### Task directions
Please give an exact printout of the records, without any pictures.

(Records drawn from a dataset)
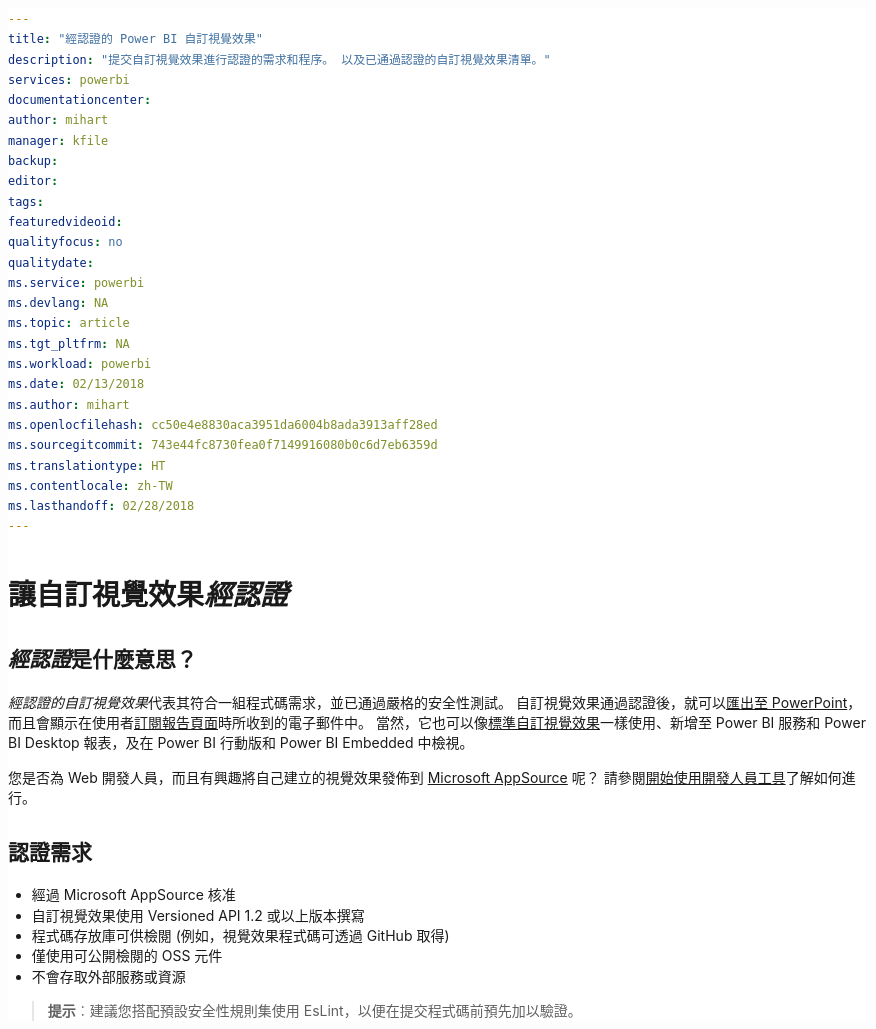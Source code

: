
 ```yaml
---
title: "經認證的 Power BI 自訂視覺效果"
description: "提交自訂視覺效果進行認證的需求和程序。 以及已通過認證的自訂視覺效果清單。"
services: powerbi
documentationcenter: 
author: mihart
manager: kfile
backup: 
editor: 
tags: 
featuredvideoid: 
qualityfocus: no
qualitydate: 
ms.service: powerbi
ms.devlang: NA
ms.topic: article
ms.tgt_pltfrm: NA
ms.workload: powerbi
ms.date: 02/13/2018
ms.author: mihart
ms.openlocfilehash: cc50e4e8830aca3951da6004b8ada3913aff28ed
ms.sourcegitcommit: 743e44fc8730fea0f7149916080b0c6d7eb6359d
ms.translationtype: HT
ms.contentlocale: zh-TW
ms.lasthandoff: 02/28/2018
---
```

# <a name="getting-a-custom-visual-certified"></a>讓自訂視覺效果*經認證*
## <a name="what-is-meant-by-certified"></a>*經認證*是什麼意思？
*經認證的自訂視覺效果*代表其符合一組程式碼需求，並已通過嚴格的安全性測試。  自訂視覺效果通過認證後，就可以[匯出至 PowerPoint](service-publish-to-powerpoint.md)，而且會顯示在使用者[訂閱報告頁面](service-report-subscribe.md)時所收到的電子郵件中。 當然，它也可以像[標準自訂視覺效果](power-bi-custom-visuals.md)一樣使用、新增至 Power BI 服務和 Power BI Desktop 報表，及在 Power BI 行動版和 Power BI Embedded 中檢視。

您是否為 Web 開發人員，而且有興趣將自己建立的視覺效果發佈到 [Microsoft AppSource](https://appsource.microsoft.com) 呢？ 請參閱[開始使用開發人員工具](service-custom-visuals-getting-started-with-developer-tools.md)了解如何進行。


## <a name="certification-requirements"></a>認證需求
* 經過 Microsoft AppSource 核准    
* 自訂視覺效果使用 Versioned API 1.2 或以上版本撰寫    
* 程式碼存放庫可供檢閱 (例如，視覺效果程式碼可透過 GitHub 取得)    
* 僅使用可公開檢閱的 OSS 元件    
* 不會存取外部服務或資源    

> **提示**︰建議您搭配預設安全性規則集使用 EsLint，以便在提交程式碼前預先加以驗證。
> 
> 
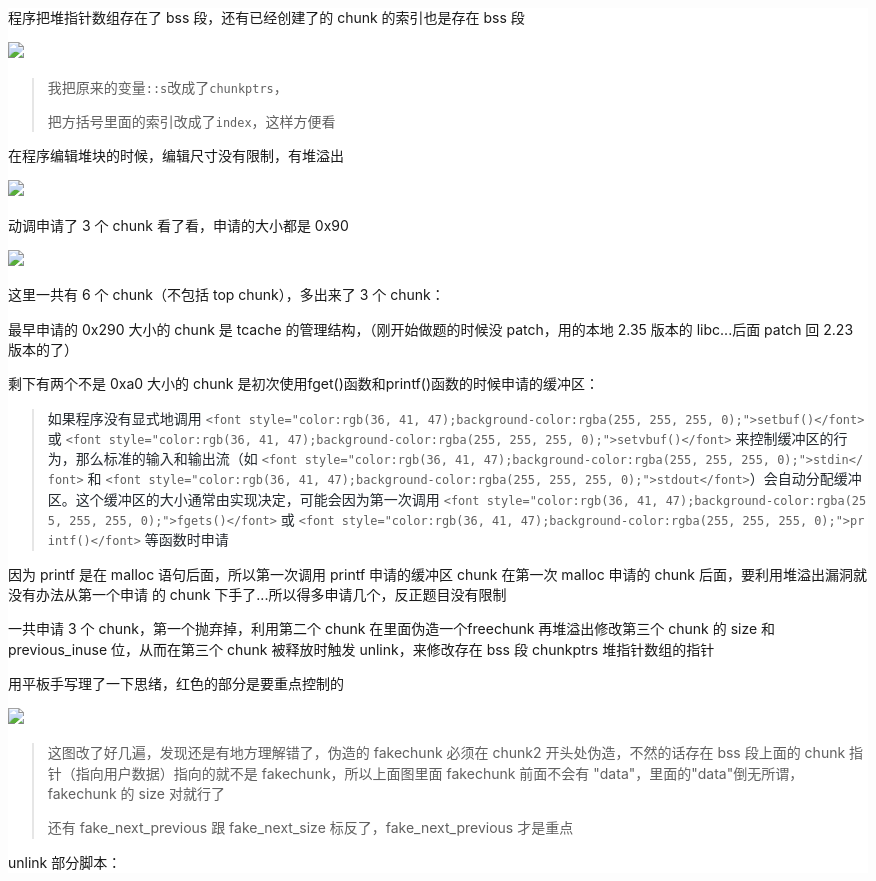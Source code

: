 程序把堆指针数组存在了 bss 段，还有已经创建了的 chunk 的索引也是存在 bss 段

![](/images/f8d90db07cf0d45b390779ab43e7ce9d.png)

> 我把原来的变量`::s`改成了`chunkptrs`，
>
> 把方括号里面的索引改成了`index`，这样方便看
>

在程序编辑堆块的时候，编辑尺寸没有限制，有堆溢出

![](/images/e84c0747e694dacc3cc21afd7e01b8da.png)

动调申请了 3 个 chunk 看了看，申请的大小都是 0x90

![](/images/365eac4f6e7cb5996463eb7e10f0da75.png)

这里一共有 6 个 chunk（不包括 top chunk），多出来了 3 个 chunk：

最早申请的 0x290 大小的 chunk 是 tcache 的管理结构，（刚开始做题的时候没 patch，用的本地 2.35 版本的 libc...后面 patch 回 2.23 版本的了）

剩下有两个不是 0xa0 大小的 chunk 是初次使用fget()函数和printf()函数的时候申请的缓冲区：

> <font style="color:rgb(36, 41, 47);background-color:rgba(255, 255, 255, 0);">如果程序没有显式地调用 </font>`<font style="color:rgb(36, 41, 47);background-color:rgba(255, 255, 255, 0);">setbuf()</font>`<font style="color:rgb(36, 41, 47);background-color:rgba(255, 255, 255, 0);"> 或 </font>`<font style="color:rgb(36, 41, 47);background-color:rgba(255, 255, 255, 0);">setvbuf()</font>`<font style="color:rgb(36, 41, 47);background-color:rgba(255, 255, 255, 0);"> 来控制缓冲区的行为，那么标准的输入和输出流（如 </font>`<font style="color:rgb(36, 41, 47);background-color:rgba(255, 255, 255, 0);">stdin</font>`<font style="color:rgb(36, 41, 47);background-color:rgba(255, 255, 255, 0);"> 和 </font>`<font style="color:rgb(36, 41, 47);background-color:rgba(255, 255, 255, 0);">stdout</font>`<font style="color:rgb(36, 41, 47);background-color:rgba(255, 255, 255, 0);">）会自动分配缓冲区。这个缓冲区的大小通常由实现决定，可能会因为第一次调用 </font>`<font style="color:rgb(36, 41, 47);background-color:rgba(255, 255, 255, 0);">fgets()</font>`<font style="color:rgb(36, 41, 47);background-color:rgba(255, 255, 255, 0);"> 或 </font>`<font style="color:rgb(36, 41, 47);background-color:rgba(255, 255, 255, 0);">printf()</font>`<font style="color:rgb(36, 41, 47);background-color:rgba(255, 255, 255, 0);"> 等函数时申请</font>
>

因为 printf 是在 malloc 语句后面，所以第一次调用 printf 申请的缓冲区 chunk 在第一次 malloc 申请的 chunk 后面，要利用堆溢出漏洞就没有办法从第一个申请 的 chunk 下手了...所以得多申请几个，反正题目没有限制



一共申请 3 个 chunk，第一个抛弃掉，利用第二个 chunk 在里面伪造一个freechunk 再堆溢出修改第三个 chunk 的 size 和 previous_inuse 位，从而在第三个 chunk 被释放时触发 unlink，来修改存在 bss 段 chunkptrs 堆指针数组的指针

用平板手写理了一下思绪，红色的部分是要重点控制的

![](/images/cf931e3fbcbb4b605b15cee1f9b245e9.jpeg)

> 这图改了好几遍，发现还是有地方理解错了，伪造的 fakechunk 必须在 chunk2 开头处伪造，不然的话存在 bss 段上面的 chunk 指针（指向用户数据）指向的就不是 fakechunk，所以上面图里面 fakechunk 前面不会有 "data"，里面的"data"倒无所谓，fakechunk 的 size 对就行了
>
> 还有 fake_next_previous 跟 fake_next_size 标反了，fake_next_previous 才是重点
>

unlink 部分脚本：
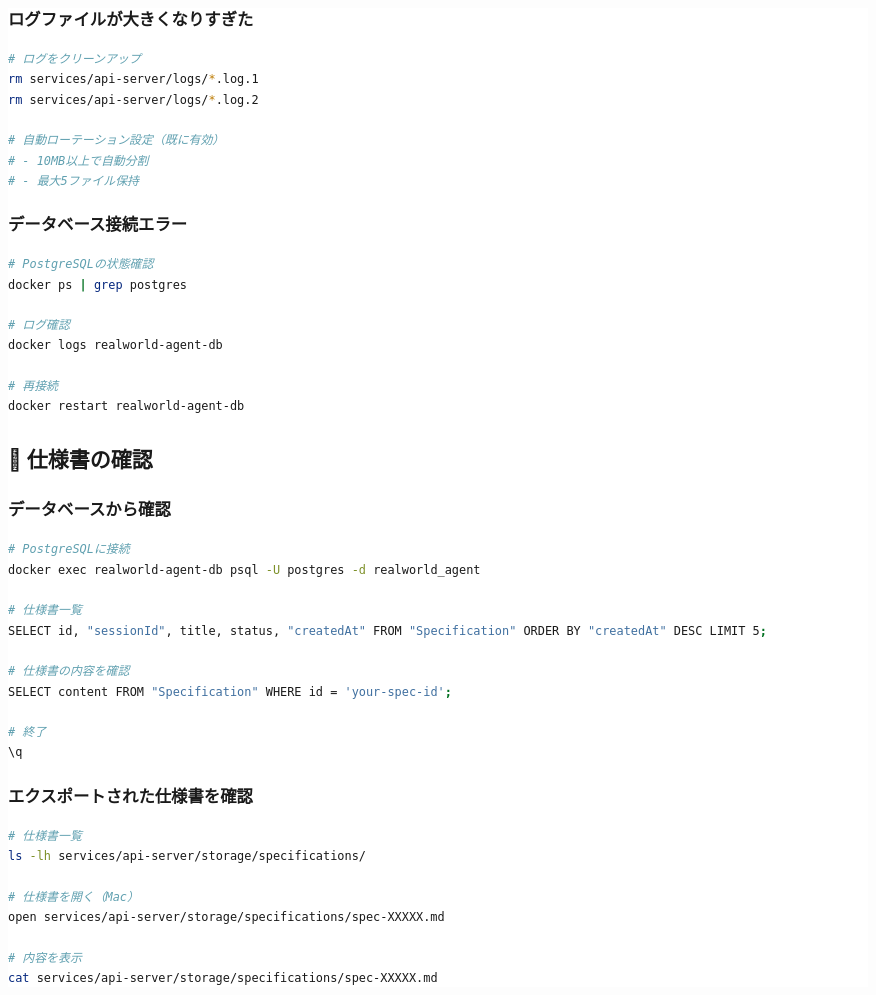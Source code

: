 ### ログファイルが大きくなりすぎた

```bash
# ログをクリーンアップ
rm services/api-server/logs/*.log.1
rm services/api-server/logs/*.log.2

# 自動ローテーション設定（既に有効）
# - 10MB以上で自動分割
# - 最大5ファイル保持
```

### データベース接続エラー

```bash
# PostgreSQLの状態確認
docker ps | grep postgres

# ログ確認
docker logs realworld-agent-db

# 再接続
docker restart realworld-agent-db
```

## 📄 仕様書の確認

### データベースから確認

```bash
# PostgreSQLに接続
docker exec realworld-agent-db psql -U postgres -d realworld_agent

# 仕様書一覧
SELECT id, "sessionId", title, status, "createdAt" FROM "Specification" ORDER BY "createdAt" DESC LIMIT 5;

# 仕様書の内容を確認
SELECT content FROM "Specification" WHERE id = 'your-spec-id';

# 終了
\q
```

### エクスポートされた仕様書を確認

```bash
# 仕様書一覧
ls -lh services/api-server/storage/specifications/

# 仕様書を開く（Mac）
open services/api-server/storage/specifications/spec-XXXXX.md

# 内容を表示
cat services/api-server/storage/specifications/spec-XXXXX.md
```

### Solution to the problem
Source code

:
 ```yaml
---
title: "經認證的 Power BI 自訂視覺效果"
description: "提交自訂視覺效果進行認證的需求和程序。 以及已通過認證的自訂視覺效果清單。"
services: powerbi
documentationcenter: 
author: mihart
manager: kfile
backup: 
editor: 
tags: 
featuredvideoid: 
qualityfocus: no
qualitydate: 
ms.service: powerbi
ms.devlang: NA
ms.topic: article
ms.tgt_pltfrm: NA
ms.workload: powerbi
ms.date: 02/13/2018
ms.author: mihart
ms.openlocfilehash: cc50e4e8830aca3951da6004b8ada3913aff28ed
ms.sourcegitcommit: 743e44fc8730fea0f7149916080b0c6d7eb6359d
ms.translationtype: HT
ms.contentlocale: zh-TW
ms.lasthandoff: 02/28/2018
---
```

# <a name="getting-a-custom-visual-certified"></a>讓自訂視覺效果*經認證*
## <a name="what-is-meant-by-certified"></a>*經認證*是什麼意思？
*經認證的自訂視覺效果*代表其符合一組程式碼需求，並已通過嚴格的安全性測試。  自訂視覺效果通過認證後，就可以[匯出至 PowerPoint](service-publish-to-powerpoint.md)，而且會顯示在使用者[訂閱報告頁面](service-report-subscribe.md)時所收到的電子郵件中。 當然，它也可以像[標準自訂視覺效果](power-bi-custom-visuals.md)一樣使用、新增至 Power BI 服務和 Power BI Desktop 報表，及在 Power BI 行動版和 Power BI Embedded 中檢視。

您是否為 Web 開發人員，而且有興趣將自己建立的視覺效果發佈到 [Microsoft AppSource](https://appsource.microsoft.com) 呢？ 請參閱[開始使用開發人員工具](service-custom-visuals-getting-started-with-developer-tools.md)了解如何進行。


## <a name="certification-requirements"></a>認證需求
* 經過 Microsoft AppSource 核准    
* 自訂視覺效果使用 Versioned API 1.2 或以上版本撰寫    
* 程式碼存放庫可供檢閱 (例如，視覺效果程式碼可透過 GitHub 取得)    
* 僅使用可公開檢閱的 OSS 元件    
* 不會存取外部服務或資源    

> **提示**︰建議您搭配預設安全性規則集使用 EsLint，以便在提交程式碼前預先加以驗證。
> 
> 
Source code

: 程序把堆指针数组存在了 bss 段，还有已经创建了的 chunk 的索引也是存在 bss 段

![](/images/f8d90db07cf0d45b390779ab43e7ce9d.png)

> 我把原来的变量`::s`改成了`chunkptrs`，
>
> 把方括号里面的索引改成了`index`，这样方便看
>

在程序编辑堆块的时候，编辑尺寸没有限制，有堆溢出

![](/images/e84c0747e694dacc3cc21afd7e01b8da.png)

动调申请了 3 个 chunk 看了看，申请的大小都是 0x90

![](/images/365eac4f6e7cb5996463eb7e10f0da75.png)

这里一共有 6 个 chunk（不包括 top chunk），多出来了 3 个 chunk：

最早申请的 0x290 大小的 chunk 是 tcache 的管理结构，（刚开始做题的时候没 patch，用的本地 2.35 版本的 libc...后面 patch 回 2.23 版本的了）

剩下有两个不是 0xa0 大小的 chunk 是初次使用fget()函数和printf()函数的时候申请的缓冲区：

> <font style="color:rgb(36, 41, 47);background-color:rgba(255, 255, 255, 0);">如果程序没有显式地调用 </font>`<font style="color:rgb(36, 41, 47);background-color:rgba(255, 255, 255, 0);">setbuf()</font>`<font style="color:rgb(36, 41, 47);background-color:rgba(255, 255, 255, 0);"> 或 </font>`<font style="color:rgb(36, 41, 47);background-color:rgba(255, 255, 255, 0);">setvbuf()</font>`<font style="color:rgb(36, 41, 47);background-color:rgba(255, 255, 255, 0);"> 来控制缓冲区的行为，那么标准的输入和输出流（如 </font>`<font style="color:rgb(36, 41, 47);background-color:rgba(255, 255, 255, 0);">stdin</font>`<font style="color:rgb(36, 41, 47);background-color:rgba(255, 255, 255, 0);"> 和 </font>`<font style="color:rgb(36, 41, 47);background-color:rgba(255, 255, 255, 0);">stdout</font>`<font style="color:rgb(36, 41, 47);background-color:rgba(255, 255, 255, 0);">）会自动分配缓冲区。这个缓冲区的大小通常由实现决定，可能会因为第一次调用 </font>`<font style="color:rgb(36, 41, 47);background-color:rgba(255, 255, 255, 0);">fgets()</font>`<font style="color:rgb(36, 41, 47);background-color:rgba(255, 255, 255, 0);"> 或 </font>`<font style="color:rgb(36, 41, 47);background-color:rgba(255, 255, 255, 0);">printf()</font>`<font style="color:rgb(36, 41, 47);background-color:rgba(255, 255, 255, 0);"> 等函数时申请</font>
>

因为 printf 是在 malloc 语句后面，所以第一次调用 printf 申请的缓冲区 chunk 在第一次 malloc 申请的 chunk 后面，要利用堆溢出漏洞就没有办法从第一个申请 的 chunk 下手了...所以得多申请几个，反正题目没有限制



一共申请 3 个 chunk，第一个抛弃掉，利用第二个 chunk 在里面伪造一个freechunk 再堆溢出修改第三个 chunk 的 size 和 previous_inuse 位，从而在第三个 chunk 被释放时触发 unlink，来修改存在 bss 段 chunkptrs 堆指针数组的指针

用平板手写理了一下思绪，红色的部分是要重点控制的

![](/images/cf931e3fbcbb4b605b15cee1f9b245e9.jpeg)

> 这图改了好几遍，发现还是有地方理解错了，伪造的 fakechunk 必须在 chunk2 开头处伪造，不然的话存在 bss 段上面的 chunk 指针（指向用户数据）指向的就不是 fakechunk，所以上面图里面 fakechunk 前面不会有 "data"，里面的"data"倒无所谓，fakechunk 的 size 对就行了
>
> 还有 fake_next_previous 跟 fake_next_size 标反了，fake_next_previous 才是重点
>

unlink 部分脚本：
Source code

: ### ログファイルが大きくなりすぎた

```bash
# ログをクリーンアップ
rm services/api-server/logs/*.log.1
rm services/api-server/logs/*.log.2

# 自動ローテーション設定（既に有効）
# - 10MB以上で自動分割
# - 最大5ファイル保持
```

### データベース接続エラー

```bash
# PostgreSQLの状態確認
docker ps | grep postgres

# ログ確認
docker logs realworld-agent-db

# 再接続
docker restart realworld-agent-db
```

## 📄 仕様書の確認

### データベースから確認

```bash
# PostgreSQLに接続
docker exec realworld-agent-db psql -U postgres -d realworld_agent

# 仕様書一覧
SELECT id, "sessionId", title, status, "createdAt" FROM "Specification" ORDER BY "createdAt" DESC LIMIT 5;

# 仕様書の内容を確認
SELECT content FROM "Specification" WHERE id = 'your-spec-id';

# 終了
\q
```

### エクスポートされた仕様書を確認

```bash
# 仕様書一覧
ls -lh services/api-server/storage/specifications/

# 仕様書を開く（Mac）
open services/api-server/storage/specifications/spec-XXXXX.md

# 内容を表示
cat services/api-server/storage/specifications/spec-XXXXX.md
```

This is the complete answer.